Stored items
____________

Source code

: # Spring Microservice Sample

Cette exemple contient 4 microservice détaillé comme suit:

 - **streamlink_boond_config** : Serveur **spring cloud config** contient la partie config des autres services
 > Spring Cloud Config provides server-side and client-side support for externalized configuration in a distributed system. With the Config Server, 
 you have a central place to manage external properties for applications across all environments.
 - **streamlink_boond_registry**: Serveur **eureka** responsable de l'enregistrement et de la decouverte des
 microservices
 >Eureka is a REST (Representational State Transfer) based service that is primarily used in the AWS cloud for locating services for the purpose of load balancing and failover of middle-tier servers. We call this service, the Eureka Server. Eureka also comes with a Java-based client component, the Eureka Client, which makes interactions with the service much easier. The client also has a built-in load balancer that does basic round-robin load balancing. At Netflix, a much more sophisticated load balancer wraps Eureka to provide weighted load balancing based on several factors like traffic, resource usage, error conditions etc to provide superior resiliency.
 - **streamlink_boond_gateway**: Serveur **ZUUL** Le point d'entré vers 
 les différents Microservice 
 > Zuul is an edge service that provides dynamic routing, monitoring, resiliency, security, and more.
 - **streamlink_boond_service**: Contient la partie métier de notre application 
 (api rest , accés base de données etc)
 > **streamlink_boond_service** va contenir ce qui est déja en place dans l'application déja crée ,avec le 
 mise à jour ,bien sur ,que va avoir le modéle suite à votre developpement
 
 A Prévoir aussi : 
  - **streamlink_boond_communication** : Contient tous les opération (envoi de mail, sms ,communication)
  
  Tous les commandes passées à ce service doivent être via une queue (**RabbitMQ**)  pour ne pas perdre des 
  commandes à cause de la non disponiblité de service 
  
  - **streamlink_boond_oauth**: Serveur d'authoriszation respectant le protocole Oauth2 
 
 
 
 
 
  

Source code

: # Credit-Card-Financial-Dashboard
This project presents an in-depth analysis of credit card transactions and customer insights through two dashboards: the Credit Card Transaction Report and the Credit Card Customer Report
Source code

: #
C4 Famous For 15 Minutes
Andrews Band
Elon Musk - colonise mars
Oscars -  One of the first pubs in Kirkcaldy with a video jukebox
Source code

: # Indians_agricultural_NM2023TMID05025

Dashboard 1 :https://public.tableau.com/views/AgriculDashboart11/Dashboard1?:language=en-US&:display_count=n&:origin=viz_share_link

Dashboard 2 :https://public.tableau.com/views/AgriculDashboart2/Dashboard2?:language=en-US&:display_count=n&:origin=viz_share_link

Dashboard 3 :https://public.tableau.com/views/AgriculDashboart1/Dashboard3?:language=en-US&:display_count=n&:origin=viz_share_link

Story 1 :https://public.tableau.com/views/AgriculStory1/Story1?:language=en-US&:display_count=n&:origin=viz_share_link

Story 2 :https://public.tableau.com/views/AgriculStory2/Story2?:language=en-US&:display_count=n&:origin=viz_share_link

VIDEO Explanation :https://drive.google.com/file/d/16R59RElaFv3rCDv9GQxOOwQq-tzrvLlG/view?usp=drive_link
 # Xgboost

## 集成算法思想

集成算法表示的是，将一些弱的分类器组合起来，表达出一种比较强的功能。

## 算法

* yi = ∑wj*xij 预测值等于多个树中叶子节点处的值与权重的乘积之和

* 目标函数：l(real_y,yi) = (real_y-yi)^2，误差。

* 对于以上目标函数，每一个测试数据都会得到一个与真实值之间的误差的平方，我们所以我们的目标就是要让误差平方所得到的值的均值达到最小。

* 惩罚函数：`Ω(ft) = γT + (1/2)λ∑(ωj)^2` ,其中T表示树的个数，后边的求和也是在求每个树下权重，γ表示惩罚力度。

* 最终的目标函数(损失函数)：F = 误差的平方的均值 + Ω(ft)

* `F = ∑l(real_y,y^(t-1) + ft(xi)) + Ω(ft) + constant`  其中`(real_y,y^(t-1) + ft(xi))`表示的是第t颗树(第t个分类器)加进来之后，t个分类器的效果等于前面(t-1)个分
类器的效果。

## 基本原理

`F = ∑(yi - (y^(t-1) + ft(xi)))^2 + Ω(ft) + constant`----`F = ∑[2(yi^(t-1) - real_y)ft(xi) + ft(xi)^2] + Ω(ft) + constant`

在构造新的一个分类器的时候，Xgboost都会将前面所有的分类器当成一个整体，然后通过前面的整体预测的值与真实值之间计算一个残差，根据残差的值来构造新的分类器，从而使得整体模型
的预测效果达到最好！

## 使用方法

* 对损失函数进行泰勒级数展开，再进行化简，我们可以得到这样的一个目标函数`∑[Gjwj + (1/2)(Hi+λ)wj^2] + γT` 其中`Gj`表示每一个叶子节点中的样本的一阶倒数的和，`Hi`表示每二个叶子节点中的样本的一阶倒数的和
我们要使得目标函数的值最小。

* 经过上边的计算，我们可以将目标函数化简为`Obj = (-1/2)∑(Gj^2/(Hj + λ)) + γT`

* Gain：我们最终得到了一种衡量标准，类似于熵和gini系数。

____________

What to work on.
Nothing is to be left out, and every entry is to be transcribed exactly.

Answer below.
Source code

: # Spring Microservice Sample

Cette exemple contient 4 microservice détaillé comme suit:

 - **streamlink_boond_config** : Serveur **spring cloud config** contient la partie config des autres services
 > Spring Cloud Config provides server-side and client-side support for externalized configuration in a distributed system. With the Config Server, 
 you have a central place to manage external properties for applications across all environments.
 - **streamlink_boond_registry**: Serveur **eureka** responsable de l'enregistrement et de la decouverte des
 microservices
 >Eureka is a REST (Representational State Transfer) based service that is primarily used in the AWS cloud for locating services for the purpose of load balancing and failover of middle-tier servers. We call this service, the Eureka Server. Eureka also comes with a Java-based client component, the Eureka Client, which makes interactions with the service much easier. The client also has a built-in load balancer that does basic round-robin load balancing. At Netflix, a much more sophisticated load balancer wraps Eureka to provide weighted load balancing based on several factors like traffic, resource usage, error conditions etc to provide superior resiliency.
 - **streamlink_boond_gateway**: Serveur **ZUUL** Le point d'entré vers 
 les différents Microservice 
 > Zuul is an edge service that provides dynamic routing, monitoring, resiliency, security, and more.
 - **streamlink_boond_service**: Contient la partie métier de notre application 
 (api rest , accés base de données etc)
 > **streamlink_boond_service** va contenir ce qui est déja en place dans l'application déja crée ,avec le 
 mise à jour ,bien sur ,que va avoir le modéle suite à votre developpement
 
 A Prévoir aussi : 
  - **streamlink_boond_communication** : Contient tous les opération (envoi de mail, sms ,communication)
  
  Tous les commandes passées à ce service doivent être via une queue (**RabbitMQ**)  pour ne pas perdre des 
  commandes à cause de la non disponiblité de service 
  
  - **streamlink_boond_oauth**: Serveur d'authoriszation respectant le protocole Oauth2 
 
 
 
 
 
  

Source code

: # Credit-Card-Financial-Dashboard
This project presents an in-depth analysis of credit card transactions and customer insights through two dashboards: the Credit Card Transaction Report and the Credit Card Customer Report
Source code

: #
C4 Famous For 15 Minutes
Andrews Band
Elon Musk - colonise mars
Oscars -  One of the first pubs in Kirkcaldy with a video jukebox
Source code

: # Indians_agricultural_NM2023TMID05025

Dashboard 1 :https://public.tableau.com/views/AgriculDashboart11/Dashboard1?:language=en-US&:display_count=n&:origin=viz_share_link

Dashboard 2 :https://public.tableau.com/views/AgriculDashboart2/Dashboard2?:language=en-US&:display_count=n&:origin=viz_share_link

Dashboard 3 :https://public.tableau.com/views/AgriculDashboart1/Dashboard3?:language=en-US&:display_count=n&:origin=viz_share_link

Story 1 :https://public.tableau.com/views/AgriculStory1/Story1?:language=en-US&:display_count=n&:origin=viz_share_link

Story 2 :https://public.tableau.com/views/AgriculStory2/Story2?:language=en-US&:display_count=n&:origin=viz_share_link

VIDEO Explanation :https://drive.google.com/file/d/16R59RElaFv3rCDv9GQxOOwQq-tzrvLlG/view?usp=drive_link
 # Xgboost

## 集成算法思想

集成算法表示的是，将一些弱的分类器组合起来，表达出一种比较强的功能。

## 算法

* yi = ∑wj*xij 预测值等于多个树中叶子节点处的值与权重的乘积之和

* 目标函数：l(real_y,yi) = (real_y-yi)^2，误差。

* 对于以上目标函数，每一个测试数据都会得到一个与真实值之间的误差的平方，我们所以我们的目标就是要让误差平方所得到的值的均值达到最小。

* 惩罚函数：`Ω(ft) = γT + (1/2)λ∑(ωj)^2` ,其中T表示树的个数，后边的求和也是在求每个树下权重，γ表示惩罚力度。

* 最终的目标函数(损失函数)：F = 误差的平方的均值 + Ω(ft)

* `F = ∑l(real_y,y^(t-1) + ft(xi)) + Ω(ft) + constant`  其中`(real_y,y^(t-1) + ft(xi))`表示的是第t颗树(第t个分类器)加进来之后，t个分类器的效果等于前面(t-1)个分
类器的效果。

## 基本原理

`F = ∑(yi - (y^(t-1) + ft(xi)))^2 + Ω(ft) + constant`----`F = ∑[2(yi^(t-1) - real_y)ft(xi) + ft(xi)^2] + Ω(ft) + constant`

在构造新的一个分类器的时候，Xgboost都会将前面所有的分类器当成一个整体，然后通过前面的整体预测的值与真实值之间计算一个残差，根据残差的值来构造新的分类器，从而使得整体模型
的预测效果达到最好！

## 使用方法

* 对损失函数进行泰勒级数展开，再进行化简，我们可以得到这样的一个目标函数`∑[Gjwj + (1/2)(Hi+λ)wj^2] + γT` 其中`Gj`表示每一个叶子节点中的样本的一阶倒数的和，`Hi`表示每二个叶子节点中的样本的一阶倒数的和
我们要使得目标函数的值最小。

* 经过上边的计算，我们可以将目标函数化简为`Obj = (-1/2)∑(Gj^2/(Hj + λ)) + γT`

* Gain：我们最终得到了一种衡量标准，类似于熵和gini系数。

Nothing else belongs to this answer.